Hamburg. Der Regisseur inszeniert bei den Lessingtagen Falladas „Wolf unter Wölfen“. Er übt massive Kritik am deutschen Stadttheater-System.

Der belgische Regisseur Luk Perceval ist zurück am Thalia Theater, jenem Ort, an dem er von 2009 bis 2016 Oberspielleiter war, maßgeblich das Ensemble mit aufgebaut hat und mit Inszenierungen, etwa Hans Falladas „Jeder stirbt für sich allein“ – eingeladen zum Berliner Theatertreffen – Erfolge feierte. Zur Eröffnung des diesjährigen Thalia-Festivals „Um alles in der Welt – Lessingtage 2024“ vom 18 Januar bis zum 4. Februar inszeniert Perceval wiederum Fallada, diesmal „Wolf unter Wölfen“.

Luk Perceval: „Der Druck an den Theatern ist sehr groß geworden“

Herr Perceval, Sie waren von 2009 bis 2016 Oberspielleiter am Thalia Theater. Wie fühlt es sich an, wieder am Thalia Theater zu arbeiten?

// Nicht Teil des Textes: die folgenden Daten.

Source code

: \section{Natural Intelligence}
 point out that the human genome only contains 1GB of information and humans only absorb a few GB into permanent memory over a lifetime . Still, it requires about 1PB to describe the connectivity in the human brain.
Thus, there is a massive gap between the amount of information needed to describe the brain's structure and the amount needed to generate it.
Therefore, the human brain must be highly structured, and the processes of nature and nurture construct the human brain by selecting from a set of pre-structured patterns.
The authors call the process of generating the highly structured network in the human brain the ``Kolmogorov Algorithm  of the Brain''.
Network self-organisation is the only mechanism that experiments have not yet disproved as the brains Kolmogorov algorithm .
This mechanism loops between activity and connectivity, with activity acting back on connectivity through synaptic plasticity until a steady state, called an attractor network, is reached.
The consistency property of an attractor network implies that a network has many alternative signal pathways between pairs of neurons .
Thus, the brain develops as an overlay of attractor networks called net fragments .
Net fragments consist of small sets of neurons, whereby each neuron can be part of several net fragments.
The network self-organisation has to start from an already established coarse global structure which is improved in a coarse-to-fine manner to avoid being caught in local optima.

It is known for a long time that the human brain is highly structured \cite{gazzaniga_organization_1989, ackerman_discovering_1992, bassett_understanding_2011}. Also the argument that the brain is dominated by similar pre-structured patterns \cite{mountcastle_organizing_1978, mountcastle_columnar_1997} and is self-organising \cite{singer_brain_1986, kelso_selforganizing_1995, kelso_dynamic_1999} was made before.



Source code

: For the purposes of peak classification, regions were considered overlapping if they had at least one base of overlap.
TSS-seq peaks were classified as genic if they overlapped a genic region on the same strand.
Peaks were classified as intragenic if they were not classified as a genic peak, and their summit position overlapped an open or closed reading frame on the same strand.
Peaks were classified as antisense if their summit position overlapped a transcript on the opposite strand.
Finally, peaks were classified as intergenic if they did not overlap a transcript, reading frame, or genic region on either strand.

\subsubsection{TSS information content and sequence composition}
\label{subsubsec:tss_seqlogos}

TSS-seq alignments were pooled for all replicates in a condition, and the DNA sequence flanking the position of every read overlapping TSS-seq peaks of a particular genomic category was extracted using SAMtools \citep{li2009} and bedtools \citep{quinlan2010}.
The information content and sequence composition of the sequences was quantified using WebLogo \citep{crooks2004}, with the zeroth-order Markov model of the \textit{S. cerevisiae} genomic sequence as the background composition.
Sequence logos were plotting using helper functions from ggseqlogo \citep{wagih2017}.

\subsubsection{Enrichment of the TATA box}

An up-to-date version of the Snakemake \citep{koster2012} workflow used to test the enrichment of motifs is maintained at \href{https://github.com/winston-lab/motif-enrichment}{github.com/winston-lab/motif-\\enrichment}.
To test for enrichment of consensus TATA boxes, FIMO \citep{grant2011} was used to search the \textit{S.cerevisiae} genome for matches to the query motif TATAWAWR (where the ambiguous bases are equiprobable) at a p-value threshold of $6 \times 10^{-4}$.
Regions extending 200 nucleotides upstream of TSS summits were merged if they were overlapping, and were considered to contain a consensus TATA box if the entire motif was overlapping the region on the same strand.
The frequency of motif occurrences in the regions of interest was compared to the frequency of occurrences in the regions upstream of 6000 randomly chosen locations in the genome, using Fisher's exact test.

Luk Perceval: Einerseits ist es sehr schön, weil man seiner Theaterfamilie wieder begegnet. Wir haben viele schöne Stunden im Probenraum zusammen verbracht. Es war nicht nur Kummer und Qual, es war auch erfreulich (lacht). Es ist, als ob wir erst gestern aufgehört haben. Allerdings merkt man, dass der Druck überall in den Theatern sehr groß geworden ist. Größer noch als vor acht Jahren, als ich weggegangen bin. Zum Vergleich: Für den kürzeren Fallada-Roman „Jeder stirbt für sich allein“ hatten wir damals 13 Wochen Probenzeit, jetzt haben wir nur sieben Wochen. Das ist leider nicht nur ein Problem des Thalia Theaters, sondern ein allgemeines Problem.

Sie haben Hamburg damals vor Vertragsende verlassen, auch weil Sie für das Flämische Nationaltheater eine neue Art von Theater entwickeln wollten. Hat das funktioniert?

Nein, gar nicht. Ich hatte mich mit dem Theatermacher Milo Rau zusammengetan. Es wurde aber ziemlich schnell klar, dass er keine Schauspieler mag. Er hat erst einmal das Ensemble entlassen. Ich bin aber jemand, der Schauspieler braucht und auch liebt. Da sind zwei Sichtweisen des Theaters aufeinandergeprallt. Ich habe mich dann zurückgezogen. Heute arbeite ich an Häusern, an denen es noch Schauspieler gibt, wie am Berliner Ensemble, in Wien, Warschau, Krakau, Oslo oder Hamburg. Ich bin zehn Monate im Jahr unterwegs. Ich wohne aber wieder in Antwerpen, wo meine Familie lebt.

Luk Perceval: „Wo ist noch die Freude, die man braucht zum Kreieren?“

Sie haben bei Ihrem Weggang massive Kritik am System des deutschen Stadttheaters geübt, das sich festgefahren habe. Es ginge nur noch ums Sparen und um Zuschauerzahlen. Wie ist es heute?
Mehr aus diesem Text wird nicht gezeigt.